Principe en 5 étapes
Etape 1
Le professeur vient en classe avec une boîte à chaussures, une étiquette vierge et une dizaine de petits cartons, vierges eux aussi. Il écrit une courte phrase au tableau puis il choisit quelques élèves pour écrire chaque mot de la phrase sur un carton. Les cartons sont ensuite jetés à terre.
Le professeur explique alors que les mots sont comme des jouets qu'un enfant aurait sortis de leurs boîtes et étalés sur le sol de sa chambre. Il faut maintenant les ranger...

Etape 2
Le professeur demande si tous les mots peuvent se ranger. Réponse = oui, tous ! Puis il demande aux élèves dans combien de boîtes on peut les ranger... Réponse = 10. Il montre la boîte à chaussures. « 10 boîtes ! Et en grammaire, on n'appelle pas ça des « boîtes grammaticales ». On dit des « classes grammaticales ».
Puis le professeur prend l'étiquette vierge. « Que va-t-on écrire sur chaque étiquette ? » => Noms - Pronoms - Verbes - Adjectifs - Déterminants - Prépositions - Adverbes - Conjonctions de coordination - Conjonctions de subordination - Interjections.
Etape 3
Le professeur fait remarquer aux élèves qu'il va falloir maintenant savoir où ranger le mot... Il demande d'abord aux élèves de définir les mots qu'on va ranger dans la boîte « Noms ». C'est la boîte qui paraît la plus facile à remplir... Réponse : par « noms », on entend tous les mots qui désignent un élément du monde, qu'ils soient réels, imaginaires, concrets ou abstraits (exemple : Yassin, salade, dragon, crayon, liberté...). Les noms communs ont un genre (masculin ou singulier) et peuvent s'accompagner d'un déterminant (une salade, des dragons, mon crayon, la liberté...).
On passe ensuite à la boîte « Déterminants », puis à la boîte « Adjectifs ». Chaque définition est formulée par la classe et vérifiée brièvement avec elle. Puis le professeur pose la question piège : si j'ai rangé une fois un mot dans une boîte, est-ce qu'elle sera toujours rangée dans cette boîte ? Et là, c'est le moment de tordre le cou à tous les préjugés car la réponse est « non » !
Etape 4
Le professeur écrit en effet au tableau la phrase : « Mon frère est malade. » => Les élèves rangent « mon » dans la boîte « déterminants », « frère » dans « noms », « est » dans « verbes », « malade » dans « adjectifs ». Puis il écrit au tableau la phrase : « Le petit malade tousse beaucoup. » => Le problème est que soudain « malade » ne se range plus dans la boîte des « adjectifs » mais des « noms » ! Pourquoi ? Parce que la classe grammaticale d'un mot, contrairement aux préjugés, dépend de la phrase, c'est-à-dire du rôle de ce mot dans la phrase !
On procède de même avec le mot "en" (une fois comme préposition ; une fois comme pronom adverbial) puis avec le mot "que" (une fois comme pronom relatif ; une fois comme conjonction de subordination), etc.
=> Les élèves notent donc dans leur cours :
Les mots de la langue française ne sont pas tous de même nature car ils n'ont pas tous la même utilité dans la langue et dans la phrase.

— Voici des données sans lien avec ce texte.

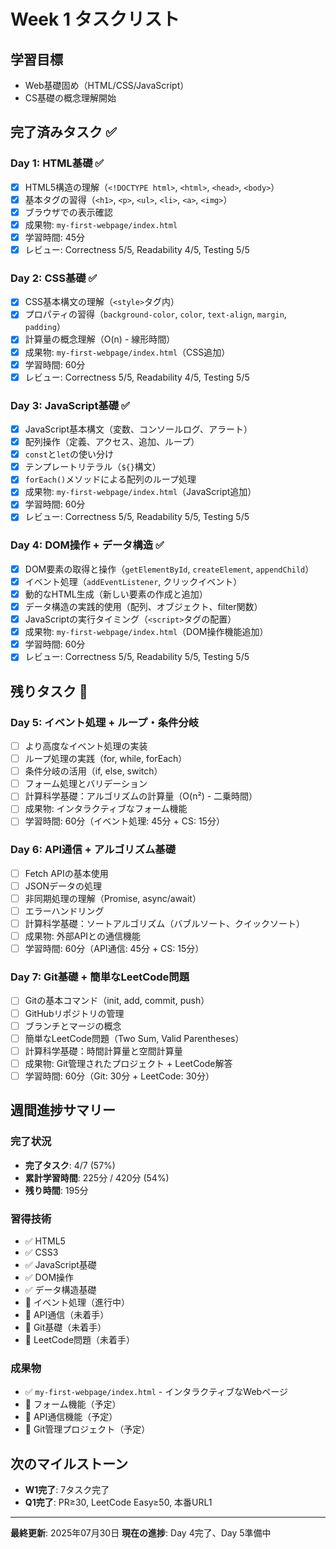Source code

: # Week 1 タスクリスト

## 学習目標
- Web基礎固め（HTML/CSS/JavaScript）
- CS基礎の概念理解開始

## 完了済みタスク ✅

### Day 1: HTML基礎 ✅
- [x] HTML5構造の理解（`<!DOCTYPE html>`, `<html>`, `<head>`, `<body>`）
- [x] 基本タグの習得（`<h1>`, `<p>`, `<ul>`, `<li>`, `<a>`, `<img>`）
- [x] ブラウザでの表示確認
- [x] 成果物: `my-first-webpage/index.html`
- [x] 学習時間: 45分
- [x] レビュー: Correctness 5/5, Readability 4/5, Testing 5/5

### Day 2: CSS基礎 ✅
- [x] CSS基本構文の理解（`<style>`タグ内）
- [x] プロパティの習得（`background-color`, `color`, `text-align`, `margin`, `padding`）
- [x] 計算量の概念理解（O(n) - 線形時間）
- [x] 成果物: `my-first-webpage/index.html`（CSS追加）
- [x] 学習時間: 60分
- [x] レビュー: Correctness 5/5, Readability 4/5, Testing 5/5

### Day 3: JavaScript基礎 ✅
- [x] JavaScript基本構文（変数、コンソールログ、アラート）
- [x] 配列操作（定義、アクセス、追加、ループ）
- [x] `const`と`let`の使い分け
- [x] テンプレートリテラル（`${}`構文）
- [x] `forEach()`メソッドによる配列のループ処理
- [x] 成果物: `my-first-webpage/index.html`（JavaScript追加）
- [x] 学習時間: 60分
- [x] レビュー: Correctness 5/5, Readability 5/5, Testing 5/5

### Day 4: DOM操作 + データ構造 ✅
- [x] DOM要素の取得と操作（`getElementById`, `createElement`, `appendChild`）
- [x] イベント処理（`addEventListener`, クリックイベント）
- [x] 動的なHTML生成（新しい要素の作成と追加）
- [x] データ構造の実践的使用（配列、オブジェクト、filter関数）
- [x] JavaScriptの実行タイミング（`<script>`タグの配置）
- [x] 成果物: `my-first-webpage/index.html`（DOM操作機能追加）
- [x] 学習時間: 60分
- [x] レビュー: Correctness 5/5, Readability 5/5, Testing 5/5

## 残りタスク 🔄

### Day 5: イベント処理 + ループ・条件分岐
- [ ] より高度なイベント処理の実装
- [ ] ループ処理の実践（for, while, forEach）
- [ ] 条件分岐の活用（if, else, switch）
- [ ] フォーム処理とバリデーション
- [ ] 計算科学基礎：アルゴリズムの計算量（O(n²) - 二乗時間）
- [ ] 成果物: インタラクティブなフォーム機能
- [ ] 学習時間: 60分（イベント処理: 45分 + CS: 15分）

### Day 6: API通信 + アルゴリズム基礎
- [ ] Fetch APIの基本使用
- [ ] JSONデータの処理
- [ ] 非同期処理の理解（Promise, async/await）
- [ ] エラーハンドリング
- [ ] 計算科学基礎：ソートアルゴリズム（バブルソート、クイックソート）
- [ ] 成果物: 外部APIとの通信機能
- [ ] 学習時間: 60分（API通信: 45分 + CS: 15分）

### Day 7: Git基礎 + 簡単なLeetCode問題
- [ ] Gitの基本コマンド（init, add, commit, push）
- [ ] GitHubリポジトリの管理
- [ ] ブランチとマージの概念
- [ ] 簡単なLeetCode問題（Two Sum, Valid Parentheses）
- [ ] 計算科学基礎：時間計算量と空間計算量
- [ ] 成果物: Git管理されたプロジェクト + LeetCode解答
- [ ] 学習時間: 60分（Git: 30分 + LeetCode: 30分）

## 週間進捗サマリー

### 完了状況
- **完了タスク**: 4/7 (57%)
- **累計学習時間**: 225分 / 420分 (54%)
- **残り時間**: 195分

### 習得技術
- ✅ HTML5
- ✅ CSS3
- ✅ JavaScript基礎
- ✅ DOM操作
- ✅ データ構造基礎
- 🔄 イベント処理（進行中）
- 🔄 API通信（未着手）
- 🔄 Git基礎（未着手）
- 🔄 LeetCode問題（未着手）

### 成果物
- ✅ `my-first-webpage/index.html` - インタラクティブなWebページ
- 🔄 フォーム機能（予定）
- 🔄 API通信機能（予定）
- 🔄 Git管理プロジェクト（予定）

## 次のマイルストーン
- **W1完了**: 7タスク完了
- **Q1完了**: PR≥30, LeetCode Easy≥50, 本番URL1

---

**最終更新**: 2025年07月30日
**現在の進捗**: Day 4完了、Day 5準備中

Certains mots servent à exprimer une action (ex : crier, s'asseoir), d'autres servent à donner le genre et le nombre d'un autre mot (ex : un, une, des), d'autres encore sont là pour faire des liens entre des groupes de mots (ex : lorsque, mais), etc.
On range les mots dans 10 boîtes différentes, appelées « classes grammaticales ». Ces 10 classes grammaticales sont : déterminants - noms - adjectifs - verbes - pronoms - prépositions - conjonctions de subordination - conjonctions de coordination - adverbes - interjections. Chaque mot de la langue française appartient forcément à l'une de ces classes grammaticales.
Etape 5
Chaque classe grammaticale est ensuite définie clairement et de nombreux petits exercices d'application sont proposés.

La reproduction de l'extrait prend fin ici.